Notas de um Moleque Desocupado - 25-10-08

sexta-feira, 24 de outubro de 2008
por Jornal A Voz da Serra

Ele tinha o que a opinião comum costuma chamar de alma de artista. Aquela fagulha atormentada dentro de si que está sempre viva e queima nos horários mais impróprios. O único problema é que ele não era artista. Não pintava, não compunha, não escrevia, não representava, sequer fazia performances com fantoches. Nada. Ele simplesmente não era artista. Mas tinha uma daquelas almas. Merda. A vida pode ser injusta pra burro de vez em quando. Era como ter câncer de pulmão sem fumar.

E como qualquer um que tem um negócio desses, ele precisava botar pra fora. Caso contrário, morreria entupido em menos de uma semana. Não tinha arte, por isso optou pela boa e velha “trilha de destruição”. O que por sua vez não era novidade. Vários artistas apelaram para a trilha de destruição quando a arte não era suficiente e ainda sobrava um pouquinho do negócio no fim do dia.

Foi quando ele entrou no restaurante.

Três pessoas o esperavam numa mesa ao fundo. Dois caras, uma mulher. Ele se sentou de frente para os três.

– Você está atrasado cinco minutos – falou um deles.

– É – ele respondeu, pegando a garrafa de vinho e bebendo tudo no gargalo.

Os três olhavam sem entender nada.

– Esse vinho era pra durar a noite toda.

– Nada deve durar a noite toda – ele retrucou.

Soltou um arroto lânguido e se recostou na cadeira.

A conversa seguiu trivial por uns vinte ou trinta minutos. Ninguém falava nada que merecia menção; nem as três pessoas da mesa nem ele. Depois de vinte ou trinta minutos de conversa corriqueira, ele estendeu o braço na mesa e pegou a faca que estava ali. A lâmina reluzia sob as luzes artificiais.

Ele a empunhou com um ar homicida na cara.

Os três o olharam completamente aterrorizados e embasbacados.

– Que tipo de loucura você está pensando em fazer?! – gritou um dos três.

Ele olhava para os três; a faca olhava para os três; e a espera era insuportável.

– Largue já essa faca – gritou um outro.

Mas ele não largou. Ao invés disso, mergulhou a faca na manteigueira e começou a passar manteiga no próprio rosto. Besuntou o rosto até ficar completamente amarelo.

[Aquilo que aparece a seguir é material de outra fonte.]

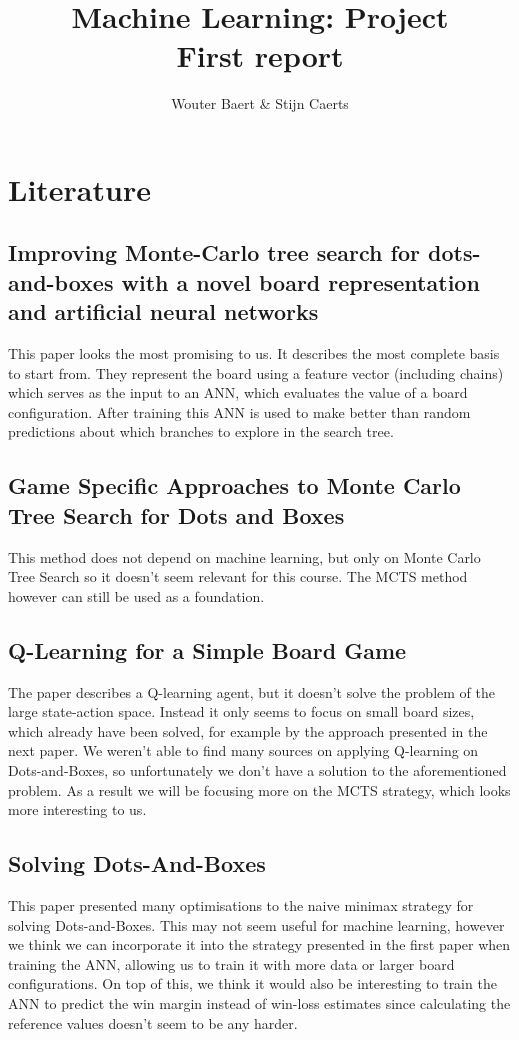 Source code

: \documentclass[11pt,a4paper]{article}
\author{Wouter Baert \& Stijn Caerts}
\title{Machine Learning: Project \\ \small{First report}}
\begin{document}
	\maketitle
	\section{Literature}
	\subsection{Improving Monte-Carlo tree search for dots-and-boxes with a novel board representation and artificial neural networks \cite{7317912}}
	This paper looks the most promising to us. It describes the most complete basis to start from. They represent the board using a feature vector (including chains) which serves as the input to an ANN, which evaluates the value of a board configuration. After training this ANN is used to make better than random predictions about which branches to explore in the search tree.
	
	\subsection{Game Specific Approaches to Monte Carlo Tree Search for Dots and Boxes \cite{GSA}}
	This method does not depend on machine learning, but only on Monte Carlo Tree Search so it doesn't seem relevant for this course. The MCTS method however can still be used as a foundation.
	
	\subsection{Q-Learning for a Simple Board Game \cite{QL}}
	The paper describes a Q-learning agent, but it doesn't solve the problem of the large state-action space. Instead it only seems to focus on small board sizes, which already have been solved, for example by the approach presented in the next paper. We weren't able to find many sources on applying Q-learning on Dots-and-Boxes, so unfortunately we don't have a solution to the aforementioned problem. As a result we will be focusing more on the MCTS strategy, which looks more interesting to us.
	
	\subsection{Solving Dots-And-Boxes \cite{Barker:2012:SD:2900728.2900788}}
	This paper presented many optimisations to the naive minimax strategy for solving Dots-and-Boxes. This may not seem useful for machine learning, however we think we can incorporate it into the strategy presented in the first paper when training the ANN, allowing us to train it with more data or larger board configurations. On top of this, we think it would also be interesting to train the ANN to predict the win margin instead of win-loss estimates since calculating the reference values doesn't seem to be any harder.
	
\end{document}
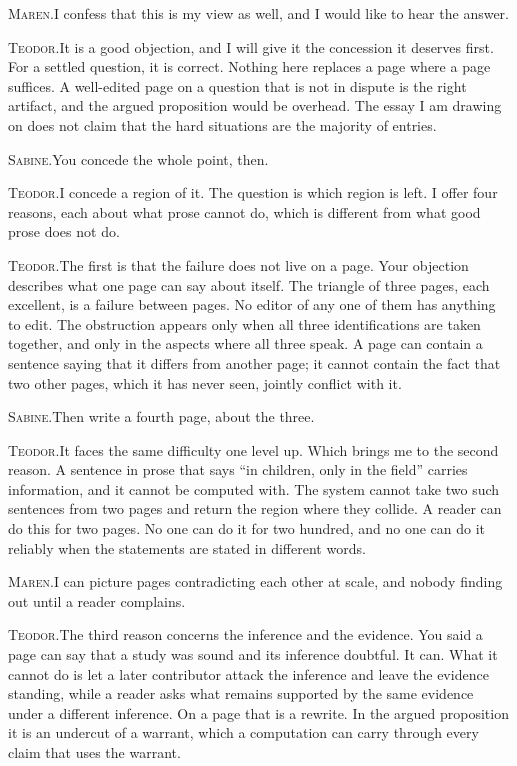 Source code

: \documentclass[11pt]{article}
\newcommand{\say}[2]{\par\noindent\textsc{#1.}\enspace #2\par}
\newcommand{\MA}[1]{\say{Maren}{#1}}
\newcommand{\TE}[1]{\say{Teodor}{#1}}
\newcommand{\SA}[1]{\say{Sabine}{#1}}
\begin{document}
\MA{I confess that this is my view as well, and I would like to hear the answer.}

\TE{It is a good objection, and I will give it the concession it deserves first. For a settled question, it is correct. Nothing here replaces a page where a page suffices. A well-edited page on a question that is not in dispute is the right artifact, and the argued proposition would be overhead. The essay I am drawing on does not claim that the hard situations are the majority of entries.}

\SA{You concede the whole point, then.}

\TE{I concede a region of it. The question is which region is left. I offer four reasons, each about what prose cannot do, which is different from what good prose does not do.}

\TE{The first is that the failure does not live on a page. Your objection describes what one page can say about itself. The triangle of three pages, each excellent, is a failure between pages. No editor of any one of them has anything to edit. The obstruction appears only when all three identifications are taken together, and only in the aspects where all three speak. A page can contain a sentence saying that it differs from another page; it cannot contain the fact that two other pages, which it has never seen, jointly conflict with it.}

\SA{Then write a fourth page, about the three.}

\TE{It faces the same difficulty one level up. Which brings me to the second reason. A sentence in prose that says ``in children, only in the field'' carries information, and it cannot be computed with. The system cannot take two such sentences from two pages and return the region where they collide. A reader can do this for two pages. No one can do it for two hundred, and no one can do it reliably when the statements are stated in different words.}

\MA{I can picture pages contradicting each other at scale, and nobody finding out until a reader complains.}

\TE{The third reason concerns the inference and the evidence. You said a page can say that a study was sound and its inference doubtful. It can. What it cannot do is let a later contributor attack the inference and leave the evidence standing, while a reader asks what remains supported by the same evidence under a different inference. On a page that is a rewrite. In the argued proposition it is an undercut of a warrant, which a computation can carry through every claim that uses the warrant.}
\end{document}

Em seguida, o auge da noite. Levantou da cadeira, foi até um canto no fundo do restaurante, baixou as calças, ficou agachado e começou a forçar o estômago.

– Você é completamente louco – gritou a mulher.

– Só estou evacuando.

– No meio do restaurante? – gritou um deles.

– Com a cara cheia de manteiga? – completou o outro.

– É, por que não? – ele respondeu.

Não demorou e foi posto para fora do restaurante por dois leões-de-chácara. Foi embora para casa, cambaleando, com o luar se derramando em cima dele. E a trilha de destruição o seguia como o rastro molhado de uma lesma. Arrancou a flor de um canteiro e amassou todas as suas pétalas.